We’re all familiar with basic cutting implements like scissors, saws, and even oxyacetylene torches, but you may not know what plasma cutting is. In simple terms, plasma cutting involves concentrating a jet of ionized gas with a plasma cutting tool to melt and slice conductive metal. Oxyacetylene torches cut by burning, which means that they require oxygen to slice iron-based metals. Some metals resist oxidization, and oxyacetylene torches can’t cut them. Examples of these include stainless steel and aluminum. Plasma cutting doesn’t need oxygen and carves through these metals easily. When it comes to larger pieces of steel and iron, oxy torches remain supreme. But for thinner pieces of aluminum and stainless steel, plasma cutting is ideal. Plus, plasma cutting grants more flexibility in cuts.

Explosive Forming

Though it may be hard to believe, you can build something by blowing it up. You may have seen videos of manufacturing processes involving presses and molds. These machines create specifically-shaped objects by punching them or pouring liquefied material into a premade form where it hardens. Explosive forming is similar, except that it uses TNT and nitroglycerin to force the metal into the required shapes. Manufacturers do this in cases where machinery can’t generate the force necessary to mold the metal. They place a mold at the bottom of a tank and secure the metal on top. They then fill the tank with water and drop in the explosives, instantaneously bending the metal into shape. Manufacturers mostly use this process to create airplane sections, boats, and other large products.

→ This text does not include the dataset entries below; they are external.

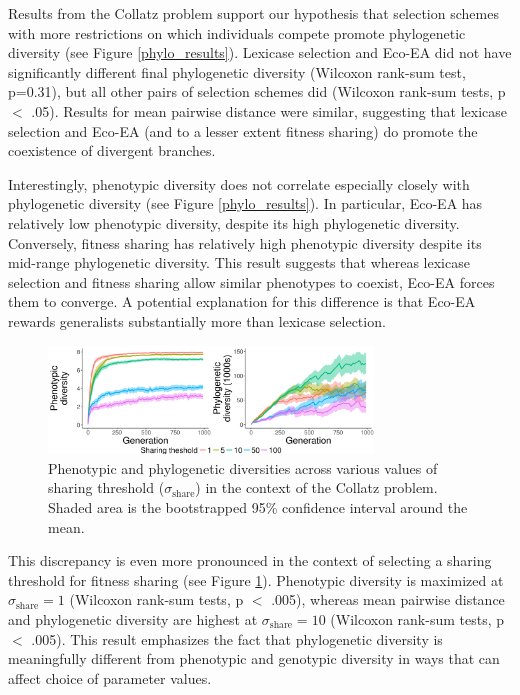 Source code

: Results from the Collatz problem support our hypothesis that selection schemes with more restrictions on which individuals compete %
promote phylogenetic diversity (see Figure \ref{phylo_results}). Lexicase selection and Eco-EA did not have significantly different final phylogenetic diversity (Wilcoxon rank-sum test, p=0.31), but all other pairs of selection schemes did (Wilcoxon rank-sum tests, p $<$ .05). Results for mean pairwise distance were similar, suggesting that lexicase selection and Eco-EA (and to a lesser extent fitness sharing) do promote the coexistence of divergent branches. 

Interestingly, phenotypic diversity does not correlate especially closely with phylogenetic diversity (see Figure \ref{phylo_results}). In particular, Eco-EA has relatively low phenotypic diversity, despite its high phylogenetic diversity. Conversely, fitness sharing has relatively high phenotypic diversity despite its mid-range phylogenetic diversity. This result suggests that whereas lexicase selection and fitness sharing allow similar phenotypes to coexist, Eco-EA forces them to converge. A potential explanation for this difference is that Eco-EA rewards generalists substantially more than lexicase selection.

\begin{figure}
\includegraphics[width=3.4in]{figs/time_sharing.png}
\caption{Phenotypic and phylogenetic diversities across various values of sharing threshold ($\sigma_{\text{share}}$) in the context of the Collatz problem. Shaded area is the bootstrapped 95\% confidence interval around the mean.}
\label{sharing}
\end{figure}

This discrepancy is even more pronounced in the context of selecting a sharing threshold for fitness sharing (see Figure \ref{sharing}). Phenotypic diversity is maximized at  $\sigma_{\text{share}} = 1$  (Wilcoxon rank-sum tests, p $<$ .005), whereas mean pairwise distance and phylogenetic diversity are highest at $\sigma_{\text{share}} = 10$  (Wilcoxon rank-sum tests, p $<$ .005). This result emphasizes the fact that phylogenetic diversity is meaningfully different from phenotypic and genotypic diversity in ways that can affect choice of parameter values.

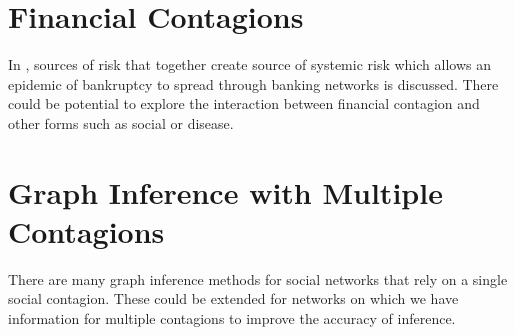 \documentclass[11pt]{article}
\begin{document}
\section{Financial Contagions}

In \cite{Cacciolo}, sources of risk that together create
source of systemic risk which allows an epidemic of bankruptcy to
spread through banking networks is discussed. There could be potential
to explore the interaction between financial contagion and other
forms such as social or disease.

\section{Graph Inference with Multiple Contagions}

There are many graph inference methods for social networks that
rely on a single social contagion. These could be extended for
networks on which we have information for multiple contagions to
improve the accuracy of inference.





\end{document}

Metallizing describes multiple methods that coat metal onto other substances. Metallizing goes all the way back to antiquity. Back then, the ancients created mirrors backed with lead or tin. Over the centuries, metalizing techniques became more refined. German scientist and father of organic chemistry Justus Freiherr von Liebig discovered how to attach silver to glass to create reflective mirrors for telescopes. Later scientists perfected his methods. Today we have multiple ways to metalize, allowing us to coat or etch materials with metal for practical and decorative purposes.

Water Transfer Printing

Water transfer printing is the final method in our list of four little-known industrial processes. Manufacturers use this to put smooth images on car parts, motorcycle helmets, cell phone cases, and more. Water transfer printing works on fiberglass, metal, vinyl, plastic, ceramics, and other substances and surfaces. Manufacturers print the design onto a film that they then place in a treated water tank. Once the design floats to the top, they dip the object in and remove it with the seamless design intact.